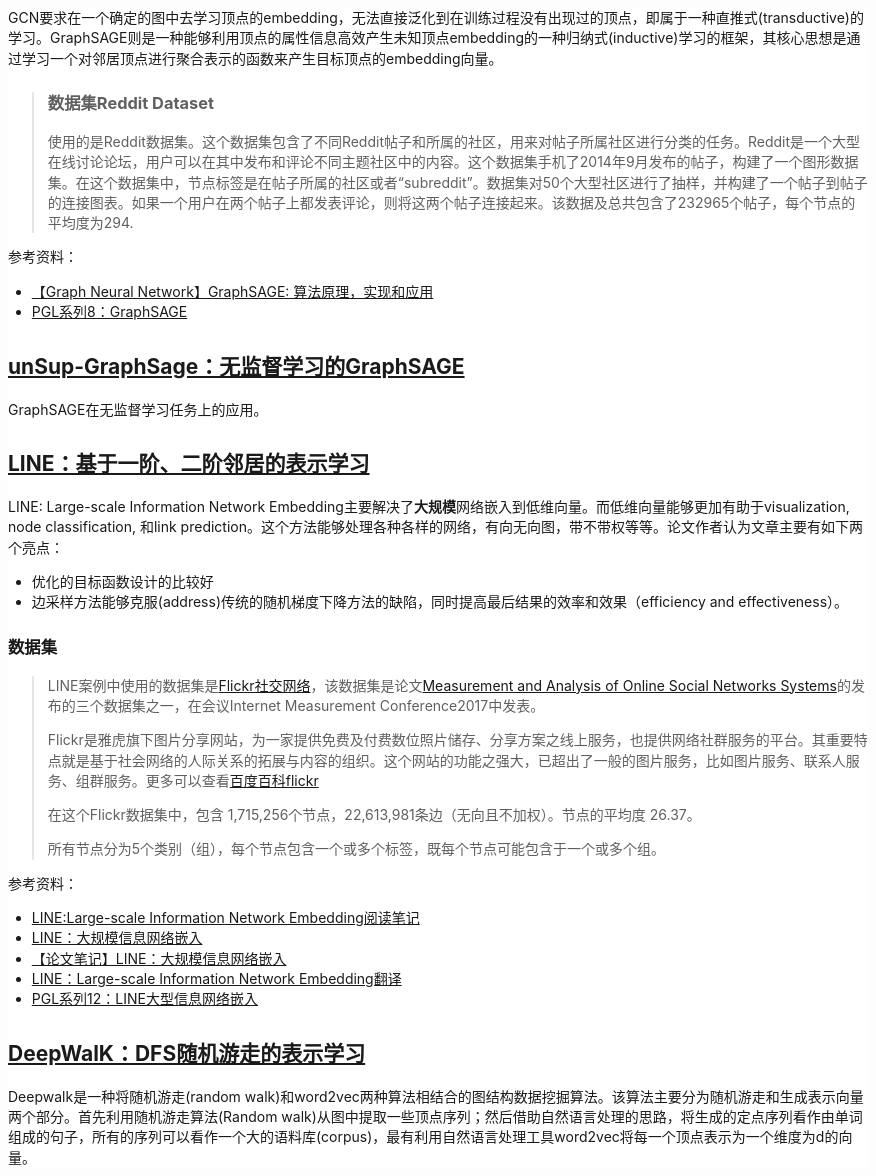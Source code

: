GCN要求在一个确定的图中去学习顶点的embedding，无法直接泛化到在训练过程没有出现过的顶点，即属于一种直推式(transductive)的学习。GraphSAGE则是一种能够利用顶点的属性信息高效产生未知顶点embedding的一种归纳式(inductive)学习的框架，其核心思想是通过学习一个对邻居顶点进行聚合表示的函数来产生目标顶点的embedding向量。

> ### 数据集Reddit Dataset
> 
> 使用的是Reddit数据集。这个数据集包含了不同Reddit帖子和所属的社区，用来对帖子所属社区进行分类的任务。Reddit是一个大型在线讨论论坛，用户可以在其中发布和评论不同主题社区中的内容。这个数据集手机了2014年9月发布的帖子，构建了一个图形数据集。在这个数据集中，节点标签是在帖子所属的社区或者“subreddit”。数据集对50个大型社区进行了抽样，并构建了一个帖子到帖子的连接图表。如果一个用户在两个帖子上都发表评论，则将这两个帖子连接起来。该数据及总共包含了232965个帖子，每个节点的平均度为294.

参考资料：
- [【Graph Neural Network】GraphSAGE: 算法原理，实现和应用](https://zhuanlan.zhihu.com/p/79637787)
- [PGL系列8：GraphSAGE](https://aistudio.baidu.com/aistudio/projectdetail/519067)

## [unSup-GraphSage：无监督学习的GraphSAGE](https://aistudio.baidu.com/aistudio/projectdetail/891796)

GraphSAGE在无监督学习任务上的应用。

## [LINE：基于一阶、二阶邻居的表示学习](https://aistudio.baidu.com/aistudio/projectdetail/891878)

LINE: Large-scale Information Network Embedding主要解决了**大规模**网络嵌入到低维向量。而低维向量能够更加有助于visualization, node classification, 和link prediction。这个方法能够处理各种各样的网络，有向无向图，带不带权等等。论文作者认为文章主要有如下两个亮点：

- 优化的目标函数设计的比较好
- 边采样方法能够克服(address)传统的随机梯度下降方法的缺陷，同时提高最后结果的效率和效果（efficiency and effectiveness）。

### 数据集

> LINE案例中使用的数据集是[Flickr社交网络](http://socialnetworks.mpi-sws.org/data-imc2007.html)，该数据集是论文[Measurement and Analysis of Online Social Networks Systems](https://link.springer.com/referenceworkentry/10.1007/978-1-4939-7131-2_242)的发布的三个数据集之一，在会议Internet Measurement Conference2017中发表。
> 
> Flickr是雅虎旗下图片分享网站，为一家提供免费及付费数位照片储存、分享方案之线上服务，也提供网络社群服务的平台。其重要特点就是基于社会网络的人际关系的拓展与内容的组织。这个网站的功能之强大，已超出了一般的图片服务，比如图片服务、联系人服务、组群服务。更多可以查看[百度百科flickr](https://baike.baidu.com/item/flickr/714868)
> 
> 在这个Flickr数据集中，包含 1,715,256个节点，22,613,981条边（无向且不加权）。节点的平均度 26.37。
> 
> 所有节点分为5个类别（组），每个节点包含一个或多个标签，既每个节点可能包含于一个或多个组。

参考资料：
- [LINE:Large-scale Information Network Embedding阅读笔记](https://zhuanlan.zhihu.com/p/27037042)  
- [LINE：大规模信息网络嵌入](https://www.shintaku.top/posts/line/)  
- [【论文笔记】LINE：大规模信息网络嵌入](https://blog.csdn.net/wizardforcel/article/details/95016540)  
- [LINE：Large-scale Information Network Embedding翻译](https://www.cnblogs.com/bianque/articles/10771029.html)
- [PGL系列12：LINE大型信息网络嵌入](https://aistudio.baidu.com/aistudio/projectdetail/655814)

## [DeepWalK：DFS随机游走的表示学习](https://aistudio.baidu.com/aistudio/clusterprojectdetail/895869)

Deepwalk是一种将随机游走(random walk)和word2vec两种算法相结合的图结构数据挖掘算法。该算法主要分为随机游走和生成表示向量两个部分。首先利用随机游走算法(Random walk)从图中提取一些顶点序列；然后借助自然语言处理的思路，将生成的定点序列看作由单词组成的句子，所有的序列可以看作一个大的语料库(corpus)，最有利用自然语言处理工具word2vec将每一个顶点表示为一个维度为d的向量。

--

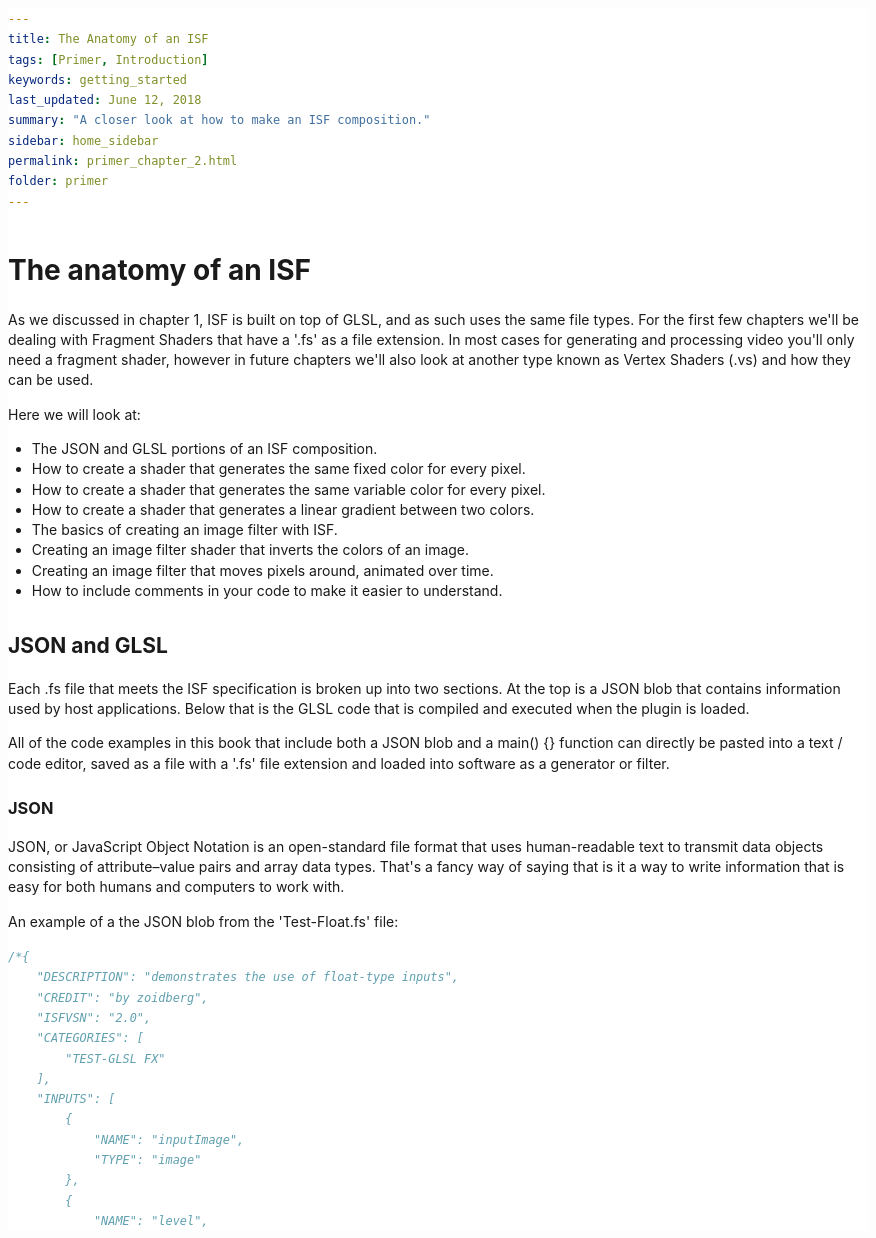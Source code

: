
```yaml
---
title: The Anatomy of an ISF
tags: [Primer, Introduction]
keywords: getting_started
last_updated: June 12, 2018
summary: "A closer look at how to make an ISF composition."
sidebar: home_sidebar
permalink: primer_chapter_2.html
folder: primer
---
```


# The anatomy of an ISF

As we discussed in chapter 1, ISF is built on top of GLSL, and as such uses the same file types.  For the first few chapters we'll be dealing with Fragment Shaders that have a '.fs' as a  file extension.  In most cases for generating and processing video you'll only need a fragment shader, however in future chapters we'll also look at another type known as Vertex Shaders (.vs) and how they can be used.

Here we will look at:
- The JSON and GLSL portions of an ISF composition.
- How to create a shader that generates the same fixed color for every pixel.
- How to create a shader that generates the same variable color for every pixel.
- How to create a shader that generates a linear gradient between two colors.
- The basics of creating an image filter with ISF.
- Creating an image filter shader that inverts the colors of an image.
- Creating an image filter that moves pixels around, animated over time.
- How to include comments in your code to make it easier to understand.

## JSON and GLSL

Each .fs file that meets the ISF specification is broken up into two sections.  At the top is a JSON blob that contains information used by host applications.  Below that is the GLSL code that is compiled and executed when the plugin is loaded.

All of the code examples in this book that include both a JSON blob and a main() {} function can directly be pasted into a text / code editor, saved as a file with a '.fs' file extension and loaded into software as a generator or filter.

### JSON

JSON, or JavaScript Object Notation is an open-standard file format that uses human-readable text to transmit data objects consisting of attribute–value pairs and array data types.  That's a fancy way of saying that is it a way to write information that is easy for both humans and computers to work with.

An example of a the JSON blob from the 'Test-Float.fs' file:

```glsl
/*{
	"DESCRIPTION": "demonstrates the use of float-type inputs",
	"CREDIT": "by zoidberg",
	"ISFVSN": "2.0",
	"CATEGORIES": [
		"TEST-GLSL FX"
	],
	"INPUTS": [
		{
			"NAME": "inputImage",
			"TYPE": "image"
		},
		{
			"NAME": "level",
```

...

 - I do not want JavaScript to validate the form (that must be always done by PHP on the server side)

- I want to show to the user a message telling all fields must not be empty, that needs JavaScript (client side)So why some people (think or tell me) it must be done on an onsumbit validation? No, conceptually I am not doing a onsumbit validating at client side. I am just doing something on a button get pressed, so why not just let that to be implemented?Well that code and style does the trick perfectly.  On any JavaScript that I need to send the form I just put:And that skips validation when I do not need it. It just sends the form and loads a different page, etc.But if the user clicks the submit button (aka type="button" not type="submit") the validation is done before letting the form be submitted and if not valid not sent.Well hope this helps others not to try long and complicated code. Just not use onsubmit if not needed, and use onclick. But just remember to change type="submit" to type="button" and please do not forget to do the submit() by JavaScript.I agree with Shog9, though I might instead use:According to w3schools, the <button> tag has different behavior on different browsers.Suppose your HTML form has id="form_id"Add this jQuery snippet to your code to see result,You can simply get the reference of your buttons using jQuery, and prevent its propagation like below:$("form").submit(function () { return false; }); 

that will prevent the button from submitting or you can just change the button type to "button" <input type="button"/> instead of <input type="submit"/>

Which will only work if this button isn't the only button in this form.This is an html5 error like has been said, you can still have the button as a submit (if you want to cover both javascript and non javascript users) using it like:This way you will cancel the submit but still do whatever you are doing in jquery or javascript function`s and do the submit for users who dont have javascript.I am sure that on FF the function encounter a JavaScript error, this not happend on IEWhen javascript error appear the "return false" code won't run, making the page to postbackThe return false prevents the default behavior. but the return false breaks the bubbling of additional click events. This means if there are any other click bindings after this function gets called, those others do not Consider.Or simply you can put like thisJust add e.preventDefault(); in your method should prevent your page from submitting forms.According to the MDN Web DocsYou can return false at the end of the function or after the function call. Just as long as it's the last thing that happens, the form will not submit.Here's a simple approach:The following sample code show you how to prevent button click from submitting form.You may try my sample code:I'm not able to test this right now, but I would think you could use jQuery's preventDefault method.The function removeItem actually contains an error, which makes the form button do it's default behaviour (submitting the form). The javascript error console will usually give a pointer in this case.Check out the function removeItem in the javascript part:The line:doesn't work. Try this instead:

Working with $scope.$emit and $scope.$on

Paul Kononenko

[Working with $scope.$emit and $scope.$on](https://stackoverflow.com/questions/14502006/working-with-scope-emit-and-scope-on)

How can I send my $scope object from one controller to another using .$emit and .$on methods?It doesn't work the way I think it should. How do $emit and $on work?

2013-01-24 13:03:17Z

> Activity
Pick every line of the data that includes the string "generates".

> Result for this exercise
- How to create a shader that generates the same fixed color for every pixel.
- How to create a shader that generates the same variable color for every pixel.
- How to create a shader that generates a linear gradient between two colors.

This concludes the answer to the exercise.